アフリカ、韓国、中国、ペルシャ、トルコ、インド、イタリアなど各国料理の食事ができる店、マッサージハウスやアジア系グッズの店も増えているようです。
私たちとしては、みんなが楽しく集まってまちづくりをするだけではなく、参加しない自由とか、ほうっておいてもらう権利とか、違う生き方のできる町にしたいと思っています。
クローバル化
こうして外国人も住みたいと思う町になっていて、春先になると、芸大や東大への留学生から、こんなうちに住みたいというファックスが私のところに来る。長屋に住みたいとか、蔵に住みたいなどはかなえてあげられますが、中には武家屋敷に住みたいという人がいて、ほんとうに困ってしまった。さすがに武家屋敷はありません。

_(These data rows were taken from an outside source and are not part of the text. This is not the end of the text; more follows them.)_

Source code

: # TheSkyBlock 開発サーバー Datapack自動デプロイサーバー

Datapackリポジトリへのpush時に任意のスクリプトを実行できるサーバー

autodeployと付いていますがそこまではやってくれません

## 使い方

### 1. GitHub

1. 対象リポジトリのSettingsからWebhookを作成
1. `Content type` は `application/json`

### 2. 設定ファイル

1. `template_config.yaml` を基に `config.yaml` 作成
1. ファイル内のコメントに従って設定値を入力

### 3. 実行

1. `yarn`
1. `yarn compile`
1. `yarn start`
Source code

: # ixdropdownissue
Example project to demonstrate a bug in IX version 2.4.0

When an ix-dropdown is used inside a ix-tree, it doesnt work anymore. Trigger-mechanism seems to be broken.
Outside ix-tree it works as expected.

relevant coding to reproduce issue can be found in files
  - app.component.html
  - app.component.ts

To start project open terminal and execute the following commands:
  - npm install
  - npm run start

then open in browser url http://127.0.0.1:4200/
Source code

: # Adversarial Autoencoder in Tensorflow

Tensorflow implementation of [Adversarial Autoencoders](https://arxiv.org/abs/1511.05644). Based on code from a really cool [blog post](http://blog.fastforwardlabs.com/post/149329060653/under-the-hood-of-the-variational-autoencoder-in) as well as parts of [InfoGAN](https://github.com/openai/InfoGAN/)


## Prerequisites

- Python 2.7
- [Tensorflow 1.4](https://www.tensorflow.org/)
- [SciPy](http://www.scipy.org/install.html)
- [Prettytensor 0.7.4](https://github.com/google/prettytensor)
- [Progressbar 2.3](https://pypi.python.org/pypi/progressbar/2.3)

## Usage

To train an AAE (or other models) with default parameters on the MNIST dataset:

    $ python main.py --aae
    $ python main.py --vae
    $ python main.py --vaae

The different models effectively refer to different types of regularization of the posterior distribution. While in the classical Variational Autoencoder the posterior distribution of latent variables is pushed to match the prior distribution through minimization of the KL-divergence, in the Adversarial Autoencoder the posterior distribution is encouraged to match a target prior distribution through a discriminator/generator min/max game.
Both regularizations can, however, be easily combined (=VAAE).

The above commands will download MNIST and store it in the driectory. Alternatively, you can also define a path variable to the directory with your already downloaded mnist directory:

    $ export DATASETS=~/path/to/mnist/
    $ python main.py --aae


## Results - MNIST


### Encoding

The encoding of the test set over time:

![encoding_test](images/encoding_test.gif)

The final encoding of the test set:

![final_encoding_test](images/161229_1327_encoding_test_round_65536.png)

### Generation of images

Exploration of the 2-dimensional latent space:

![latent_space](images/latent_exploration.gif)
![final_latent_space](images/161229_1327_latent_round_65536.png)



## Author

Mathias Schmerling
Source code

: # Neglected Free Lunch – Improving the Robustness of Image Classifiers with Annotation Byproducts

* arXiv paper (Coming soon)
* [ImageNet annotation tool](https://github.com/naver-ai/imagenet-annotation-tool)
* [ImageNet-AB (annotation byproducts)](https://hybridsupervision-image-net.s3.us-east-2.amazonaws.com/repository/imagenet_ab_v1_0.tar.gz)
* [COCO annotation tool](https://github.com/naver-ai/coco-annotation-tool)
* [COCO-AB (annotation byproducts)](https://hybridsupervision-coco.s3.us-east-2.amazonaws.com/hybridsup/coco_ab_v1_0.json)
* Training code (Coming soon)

お寺の離れに住みたいとか、結構、外国人は要求が厳しくて、ジョージタウン大学の先生のジョルダン・サンドという人がいました。彼が16年前、コロンビア大学から東大に留学するときに、古い家に住みたいというので、探して歩くのに3カ月ぐらいかかりました。もういいかげんにしてよ、このぐらいで満足してというのに、なかなか納得しない。そのおかげで、町の中のいろいろな建物を見ることができました。彼とは調査も一緒にやって、岩波から『佃に渡しがあった』という本もいっしょに書きました。留学生や画家、インド料理をやっているインド人の方、ペルシャじゅうたんを売っているイランの人とか、いろいろな人が住んでいて、その人なりのコミュニケーションを持っているようです。

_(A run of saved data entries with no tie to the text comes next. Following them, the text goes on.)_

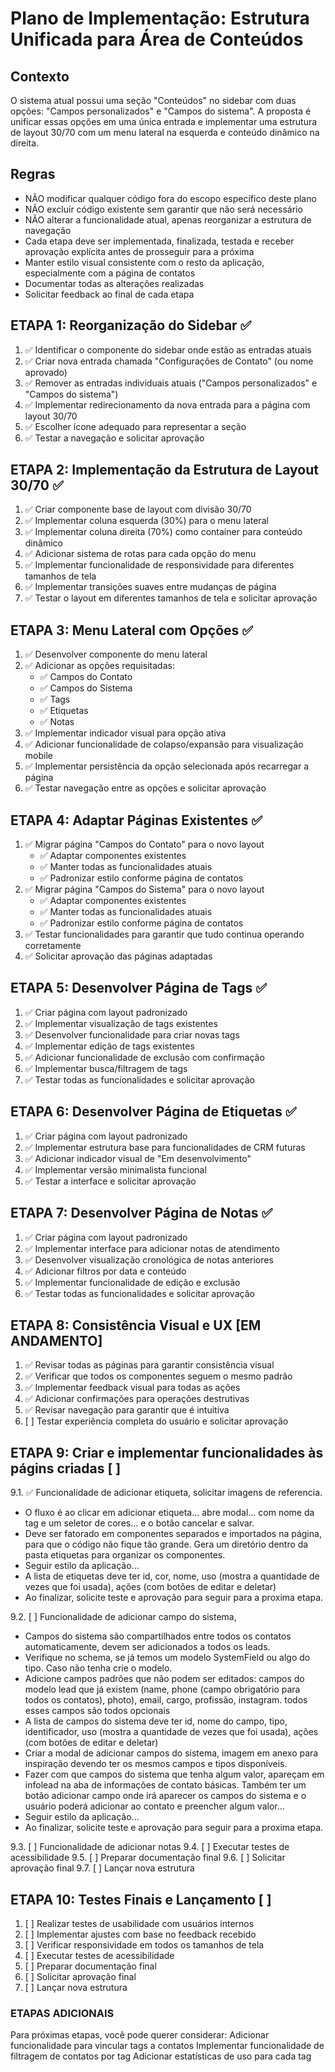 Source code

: # Plano de Implementação: Estrutura Unificada para Área de Conteúdos

## Contexto
O sistema atual possui uma seção "Conteúdos" no sidebar com duas opções: "Campos personalizados" e "Campos do sistema". A proposta é unificar essas opções em uma única entrada e implementar uma estrutura de layout 30/70 com um menu lateral na esquerda e conteúdo dinâmico na direita.

## Regras
- NÃO modificar qualquer código fora do escopo específico deste plano
- NÃO excluir código existente sem garantir que não será necessário
- NÃO alterar a funcionalidade atual, apenas reorganizar a estrutura de navegação
- Cada etapa deve ser implementada, finalizada, testada e receber aprovação explícita antes de prosseguir para a próxima
- Manter estilo visual consistente com o resto da aplicação, especialmente com a página de contatos
- Documentar todas as alterações realizadas
- Solicitar feedback ao final de cada etapa

## ETAPA 1: Reorganização do Sidebar ✅

1. ✅ Identificar o componente do sidebar onde estão as entradas atuais
2. ✅ Criar nova entrada chamada "Configurações de Contato" (ou nome aprovado)
3. ✅ Remover as entradas individuais atuais ("Campos personalizados" e "Campos do sistema")
4. ✅ Implementar redirecionamento da nova entrada para a página com layout 30/70
5. ✅ Escolher ícone adequado para representar a seção
6. ✅ Testar a navegação e solicitar aprovação

## ETAPA 2: Implementação da Estrutura de Layout 30/70 ✅

1. ✅ Criar componente base de layout com divisão 30/70
2. ✅ Implementar coluna esquerda (30%) para o menu lateral
3. ✅ Implementar coluna direita (70%) como container para conteúdo dinâmico
4. ✅ Adicionar sistema de rotas para cada opção do menu
5. ✅ Implementar funcionalidade de responsividade para diferentes tamanhos de tela
6. ✅ Implementar transições suaves entre mudanças de página
7. ✅ Testar o layout em diferentes tamanhos de tela e solicitar aprovação

## ETAPA 3: Menu Lateral com Opções ✅

1. ✅ Desenvolver componente do menu lateral
2. ✅ Adicionar as opções requisitadas:
   - ✅ Campos do Contato
   - ✅ Campos do Sistema
   - ✅ Tags
   - ✅ Etiquetas
   - ✅ Notas
3. ✅ Implementar indicador visual para opção ativa
4. ✅ Adicionar funcionalidade de colapso/expansão para visualização mobile
5. ✅ Implementar persistência da opção selecionada após recarregar a página
6. ✅ Testar navegação entre as opções e solicitar aprovação

## ETAPA 4: Adaptar Páginas Existentes ✅

1. ✅ Migrar página "Campos do Contato" para o novo layout
   - ✅ Adaptar componentes existentes
   - ✅ Manter todas as funcionalidades atuais
   - ✅ Padronizar estilo conforme página de contatos
2. ✅ Migrar página "Campos do Sistema" para o novo layout
   - ✅ Adaptar componentes existentes
   - ✅ Manter todas as funcionalidades atuais
   - ✅ Padronizar estilo conforme página de contatos
3. ✅ Testar funcionalidades para garantir que tudo continua operando corretamente
4. ✅ Solicitar aprovação das páginas adaptadas

## ETAPA 5: Desenvolver Página de Tags ✅

1. ✅ Criar página com layout padronizado
2. ✅ Implementar visualização de tags existentes
3. ✅ Desenvolver funcionalidade para criar novas tags
4. ✅ Implementar edição de tags existentes
5. ✅ Adicionar funcionalidade de exclusão com confirmação
6. ✅ Implementar busca/filtragem de tags
7. ✅ Testar todas as funcionalidades e solicitar aprovação

## ETAPA 6: Desenvolver Página de Etiquetas ✅

1. ✅ Criar página com layout padronizado
2. ✅ Implementar estrutura base para funcionalidades de CRM futuras
3. ✅ Adicionar indicador visual de "Em desenvolvimento"
4. ✅ Implementar versão minimalista funcional
5. ✅ Testar a interface e solicitar aprovação

## ETAPA 7: Desenvolver Página de Notas ✅

1. ✅ Criar página com layout padronizado
2. ✅ Implementar interface para adicionar notas de atendimento
3. ✅ Desenvolver visualização cronológica de notas anteriores
4. ✅ Adicionar filtros por data e conteúdo
5. ✅ Implementar funcionalidade de edição e exclusão
6. ✅ Testar todas as funcionalidades e solicitar aprovação

## ETAPA 8: Consistência Visual e UX [EM ANDAMENTO]

1. ✅ Revisar todas as páginas para garantir consistência visual
2. ✅ Verificar que todos os componentes seguem o mesmo padrão
3. ✅ Implementar feedback visual para todas as ações
4. ✅ Adicionar confirmações para operações destrutivas
5. ✅ Revisar navegação para garantir que é intuitiva
6. [ ] Testar experiência completa do usuário e solicitar aprovação

## ETAPA 9: Criar e implementar funcionalidades às págins criadas [ ]

9.1. ✅ Funcionalidade de adicionar etiqueta, solicitar imagens de referencia. 
- O fluxo é ao clicar em adicionar etiqueta... abre modal... com nome da tag e um seletor de cores... e o botão cancelar e salvar. 
- Deve ser fatorado em componentes separados e importados na página, para que o código não fique tão grande. Gera um diretório dentro da pasta etiquetas para organizar os componentes.
- Seguir estilo da aplicação... 
- A lista de etiquetas deve ter id, cor, nome, uso (mostra a quantidade de vezes que foi usada), ações (com botões de editar e deletar)
- Ao finalizar, solicite teste e aprovação para seguir para a proxima etapa.




9.2. [ ] Funcionalidade de adicionar campo do sistema,
- Campos do sistema são compartilhados entre todos os contatos automaticamente, devem ser adicionados a todos os leads.
- Verifique no schema, se já temos um modelo SystemField ou algo do tipo. Caso não tenha crie o modelo.
- Adicione campos padrões que não podem ser editados: campos do modelo lead que já existem (name, phone (campo obrigatório para todos os contatos), photo), email, cargo, profissão, instagram. todos esses campos são todos opcionais
- A lista de campos do sistema deve ter id, nome do campo, tipo, identificador, uso (mostra a quantidade de vezes que foi usada), ações (com botões de editar e deletar)
- Criar a modal de adicionar campos do sistema, imagem em anexo para inspiração devendo ter os mesmos campos e tipos disponíveis.
- Fazer com que campos do sistema que tenha algum valor, apareçam em infolead na aba de informações de contato básicas. Também ter um botão adicionar campo onde irá aparecer os campos do sistema e o usuário poderá adicionar ao contato e preencher algum valor...
- Seguir estilo da aplicação...
- Ao finalizar, solicite teste e aprovação para seguir para a proxima etapa.



9.3. [ ] Funcionalidade de adicionar notas
9.4. [ ] Executar testes de acessibilidade
9.5. [ ] Preparar documentação final
9.6. [ ] Solicitar aprovação final
9.7. [ ] Lançar nova estrutura



## ETAPA 10: Testes Finais e Lançamento [ ]

1. [ ] Realizar testes de usabilidade com usuários internos
2. [ ] Implementar ajustes com base no feedback recebido
3. [ ] Verificar responsividade em todos os tamanhos de tela
4. [ ] Executar testes de acessibilidade
5. [ ] Preparar documentação final
6. [ ] Solicitar aprovação final
7. [ ] Lançar nova estrutura




### ETAPAS ADICIONAIS
Para próximas etapas, você pode querer considerar:
Adicionar funcionalidade para vincular tags a contatos
Implementar funcionalidade de filtragem de contatos por tag
Adicionar estatísticas de uso para cada tag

住んでいる人以外にも、『澤の屋は外国人宿』という本を出版した「澤の屋」というジャパニーズ・インをやっている安い宿があります。一泊4,200円ぐらいで泊まれるのですが、そこに泊まる人が、年間4,000人以上いる。この宿は修学旅行の宿だったのですが、日本人の修学旅行生は、東京に行ったらホテルに泊まりたいという。それで、3日間連日、客がゼロの日があって、悩んでいました。どうしたらいいだろう、外国人相手にやったらどうかということで方針を変えたら、今、すごくはやっている。